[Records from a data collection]

______________________________

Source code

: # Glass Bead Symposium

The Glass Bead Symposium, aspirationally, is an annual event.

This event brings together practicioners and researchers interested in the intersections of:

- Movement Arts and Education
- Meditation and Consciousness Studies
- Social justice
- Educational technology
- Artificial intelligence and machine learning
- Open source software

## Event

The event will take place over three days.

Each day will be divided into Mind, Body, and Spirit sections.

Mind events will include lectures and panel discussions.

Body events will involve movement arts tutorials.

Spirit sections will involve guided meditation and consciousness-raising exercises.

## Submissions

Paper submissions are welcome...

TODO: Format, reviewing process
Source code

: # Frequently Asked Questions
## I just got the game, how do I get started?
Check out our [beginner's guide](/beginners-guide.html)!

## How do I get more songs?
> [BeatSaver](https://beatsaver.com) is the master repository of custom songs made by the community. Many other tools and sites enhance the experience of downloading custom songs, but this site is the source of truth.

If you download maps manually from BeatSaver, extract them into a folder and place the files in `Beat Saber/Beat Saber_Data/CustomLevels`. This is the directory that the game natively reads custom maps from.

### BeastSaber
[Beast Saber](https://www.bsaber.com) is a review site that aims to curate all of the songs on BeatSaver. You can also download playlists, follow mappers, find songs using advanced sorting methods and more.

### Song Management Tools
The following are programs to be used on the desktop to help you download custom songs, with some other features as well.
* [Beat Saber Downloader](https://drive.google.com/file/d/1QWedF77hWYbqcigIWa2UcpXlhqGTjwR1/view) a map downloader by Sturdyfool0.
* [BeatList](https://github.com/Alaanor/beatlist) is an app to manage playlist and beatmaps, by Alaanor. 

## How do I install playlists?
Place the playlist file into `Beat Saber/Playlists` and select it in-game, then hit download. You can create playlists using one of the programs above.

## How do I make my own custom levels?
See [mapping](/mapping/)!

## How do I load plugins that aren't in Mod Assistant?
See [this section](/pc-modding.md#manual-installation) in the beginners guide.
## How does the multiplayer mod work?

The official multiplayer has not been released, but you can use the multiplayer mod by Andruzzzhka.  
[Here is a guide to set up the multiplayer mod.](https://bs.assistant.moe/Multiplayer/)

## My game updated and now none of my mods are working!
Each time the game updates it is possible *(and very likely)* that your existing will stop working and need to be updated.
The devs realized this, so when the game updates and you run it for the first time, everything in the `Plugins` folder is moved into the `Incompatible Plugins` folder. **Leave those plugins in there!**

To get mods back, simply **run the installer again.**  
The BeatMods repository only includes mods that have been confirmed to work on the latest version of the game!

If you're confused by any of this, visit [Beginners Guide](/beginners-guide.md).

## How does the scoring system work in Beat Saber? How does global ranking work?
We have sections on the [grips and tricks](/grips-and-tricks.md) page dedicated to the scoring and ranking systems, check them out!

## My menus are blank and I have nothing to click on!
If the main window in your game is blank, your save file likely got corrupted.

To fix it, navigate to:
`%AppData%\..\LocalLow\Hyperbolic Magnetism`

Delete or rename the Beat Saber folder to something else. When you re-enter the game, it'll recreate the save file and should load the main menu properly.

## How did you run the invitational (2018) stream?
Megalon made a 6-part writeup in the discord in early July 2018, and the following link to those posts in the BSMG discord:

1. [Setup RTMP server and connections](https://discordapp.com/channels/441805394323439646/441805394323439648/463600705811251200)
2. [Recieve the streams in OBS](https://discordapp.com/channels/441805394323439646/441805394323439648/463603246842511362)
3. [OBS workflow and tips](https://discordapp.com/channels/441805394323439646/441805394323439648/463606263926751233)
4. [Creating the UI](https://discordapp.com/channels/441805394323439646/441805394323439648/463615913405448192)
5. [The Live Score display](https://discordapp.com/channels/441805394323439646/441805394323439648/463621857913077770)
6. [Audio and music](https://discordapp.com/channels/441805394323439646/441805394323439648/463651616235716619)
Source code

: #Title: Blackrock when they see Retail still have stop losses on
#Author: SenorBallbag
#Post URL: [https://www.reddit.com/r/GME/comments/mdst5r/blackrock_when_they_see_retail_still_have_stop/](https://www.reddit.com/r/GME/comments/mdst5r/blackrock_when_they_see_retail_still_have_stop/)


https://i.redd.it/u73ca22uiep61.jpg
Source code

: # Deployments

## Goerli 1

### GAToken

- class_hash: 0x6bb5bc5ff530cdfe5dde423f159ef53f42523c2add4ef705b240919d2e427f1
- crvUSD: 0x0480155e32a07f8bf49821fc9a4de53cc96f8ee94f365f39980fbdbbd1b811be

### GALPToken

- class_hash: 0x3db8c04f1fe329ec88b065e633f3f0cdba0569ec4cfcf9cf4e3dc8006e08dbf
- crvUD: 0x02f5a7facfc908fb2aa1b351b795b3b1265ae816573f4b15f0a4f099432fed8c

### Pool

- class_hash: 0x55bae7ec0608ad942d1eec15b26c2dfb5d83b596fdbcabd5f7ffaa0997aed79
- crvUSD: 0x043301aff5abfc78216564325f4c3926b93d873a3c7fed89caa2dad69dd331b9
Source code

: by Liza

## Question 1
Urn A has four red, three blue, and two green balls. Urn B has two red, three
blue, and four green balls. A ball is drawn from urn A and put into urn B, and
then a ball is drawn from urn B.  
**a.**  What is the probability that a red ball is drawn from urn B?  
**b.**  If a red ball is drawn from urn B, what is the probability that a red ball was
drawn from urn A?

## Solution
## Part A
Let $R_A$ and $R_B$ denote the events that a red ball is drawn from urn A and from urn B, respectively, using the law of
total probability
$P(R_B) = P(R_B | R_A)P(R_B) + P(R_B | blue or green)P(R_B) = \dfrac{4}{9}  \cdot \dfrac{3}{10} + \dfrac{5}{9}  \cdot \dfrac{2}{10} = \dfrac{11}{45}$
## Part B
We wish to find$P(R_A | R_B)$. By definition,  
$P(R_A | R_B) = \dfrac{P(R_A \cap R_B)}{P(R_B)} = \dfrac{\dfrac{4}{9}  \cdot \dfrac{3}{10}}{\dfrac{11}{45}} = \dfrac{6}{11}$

______________________________

_WHAT NEEDS TO BE DONE_
Return the data in full, with each line kept exactly as it is.

_RESULT OF THIS EXERCISE_
Source code

: # Glass Bead Symposium

The Glass Bead Symposium, aspirationally, is an annual event.

This event brings together practicioners and researchers interested in the intersections of:

- Movement Arts and Education
- Meditation and Consciousness Studies
- Social justice
- Educational technology
- Artificial intelligence and machine learning
- Open source software

## Event

The event will take place over three days.

Each day will be divided into Mind, Body, and Spirit sections.

Mind events will include lectures and panel discussions.

Body events will involve movement arts tutorials.

Spirit sections will involve guided meditation and consciousness-raising exercises.

## Submissions

Paper submissions are welcome...

TODO: Format, reviewing process
Source code

: # Frequently Asked Questions
## I just got the game, how do I get started?
Check out our [beginner's guide](/beginners-guide.html)!

## How do I get more songs?
> [BeatSaver](https://beatsaver.com) is the master repository of custom songs made by the community. Many other tools and sites enhance the experience of downloading custom songs, but this site is the source of truth.

If you download maps manually from BeatSaver, extract them into a folder and place the files in `Beat Saber/Beat Saber_Data/CustomLevels`. This is the directory that the game natively reads custom maps from.

### BeastSaber
[Beast Saber](https://www.bsaber.com) is a review site that aims to curate all of the songs on BeatSaver. You can also download playlists, follow mappers, find songs using advanced sorting methods and more.

### Song Management Tools
The following are programs to be used on the desktop to help you download custom songs, with some other features as well.
* [Beat Saber Downloader](https://drive.google.com/file/d/1QWedF77hWYbqcigIWa2UcpXlhqGTjwR1/view) a map downloader by Sturdyfool0.
* [BeatList](https://github.com/Alaanor/beatlist) is an app to manage playlist and beatmaps, by Alaanor. 

## How do I install playlists?
Place the playlist file into `Beat Saber/Playlists` and select it in-game, then hit download. You can create playlists using one of the programs above.

## How do I make my own custom levels?
See [mapping](/mapping/)!

## How do I load plugins that aren't in Mod Assistant?
See [this section](/pc-modding.md#manual-installation) in the beginners guide.
## How does the multiplayer mod work?

The official multiplayer has not been released, but you can use the multiplayer mod by Andruzzzhka.  
[Here is a guide to set up the multiplayer mod.](https://bs.assistant.moe/Multiplayer/)

## My game updated and now none of my mods are working!
Each time the game updates it is possible *(and very likely)* that your existing will stop working and need to be updated.
The devs realized this, so when the game updates and you run it for the first time, everything in the `Plugins` folder is moved into the `Incompatible Plugins` folder. **Leave those plugins in there!**

To get mods back, simply **run the installer again.**  
The BeatMods repository only includes mods that have been confirmed to work on the latest version of the game!

If you're confused by any of this, visit [Beginners Guide](/beginners-guide.md).

## How does the scoring system work in Beat Saber? How does global ranking work?
We have sections on the [grips and tricks](/grips-and-tricks.md) page dedicated to the scoring and ranking systems, check them out!

## My menus are blank and I have nothing to click on!
If the main window in your game is blank, your save file likely got corrupted.

To fix it, navigate to:
`%AppData%\..\LocalLow\Hyperbolic Magnetism`

Delete or rename the Beat Saber folder to something else. When you re-enter the game, it'll recreate the save file and should load the main menu properly.

## How did you run the invitational (2018) stream?
Megalon made a 6-part writeup in the discord in early July 2018, and the following link to those posts in the BSMG discord:

1. [Setup RTMP server and connections](https://discordapp.com/channels/441805394323439646/441805394323439648/463600705811251200)
2. [Recieve the streams in OBS](https://discordapp.com/channels/441805394323439646/441805394323439648/463603246842511362)
3. [OBS workflow and tips](https://discordapp.com/channels/441805394323439646/441805394323439648/463606263926751233)
4. [Creating the UI](https://discordapp.com/channels/441805394323439646/441805394323439648/463615913405448192)
5. [The Live Score display](https://discordapp.com/channels/441805394323439646/441805394323439648/463621857913077770)
6. [Audio and music](https://discordapp.com/channels/441805394323439646/441805394323439648/463651616235716619)
Source code

: #Title: Blackrock when they see Retail still have stop losses on
#Author: SenorBallbag
#Post URL: [https://www.reddit.com/r/GME/comments/mdst5r/blackrock_when_they_see_retail_still_have_stop/](https://www.reddit.com/r/GME/comments/mdst5r/blackrock_when_they_see_retail_still_have_stop/)


https://i.redd.it/u73ca22uiep61.jpg
Source code

: # Deployments

## Goerli 1

### GAToken

- class_hash: 0x6bb5bc5ff530cdfe5dde423f159ef53f42523c2add4ef705b240919d2e427f1
- crvUSD: 0x0480155e32a07f8bf49821fc9a4de53cc96f8ee94f365f39980fbdbbd1b811be

### GALPToken

- class_hash: 0x3db8c04f1fe329ec88b065e633f3f0cdba0569ec4cfcf9cf4e3dc8006e08dbf
- crvUD: 0x02f5a7facfc908fb2aa1b351b795b3b1265ae816573f4b15f0a4f099432fed8c

### Pool

- class_hash: 0x55bae7ec0608ad942d1eec15b26c2dfb5d83b596fdbcabd5f7ffaa0997aed79
- crvUSD: 0x043301aff5abfc78216564325f4c3926b93d873a3c7fed89caa2dad69dd331b9
Source code

: by Liza

## Question 1
Urn A has four red, three blue, and two green balls. Urn B has two red, three
blue, and four green balls. A ball is drawn from urn A and put into urn B, and
then a ball is drawn from urn B.  
**a.**  What is the probability that a red ball is drawn from urn B?  
**b.**  If a red ball is drawn from urn B, what is the probability that a red ball was
drawn from urn A?

## Solution
## Part A
Let $R_A$ and $R_B$ denote the events that a red ball is drawn from urn A and from urn B, respectively, using the law of
total probability
$P(R_B) = P(R_B | R_A)P(R_B) + P(R_B | blue or green)P(R_B) = \dfrac{4}{9}  \cdot \dfrac{3}{10} + \dfrac{5}{9}  \cdot \dfrac{2}{10} = \dfrac{11}{45}$
## Part B
We wish to find$P(R_A | R_B)$. By definition,  
$P(R_A | R_B) = \dfrac{P(R_A \cap R_B)}{P(R_B)} = \dfrac{\dfrac{4}{9}  \cdot \dfrac{3}{10}}{\dfrac{11}{45}} = \dfrac{6}{11}$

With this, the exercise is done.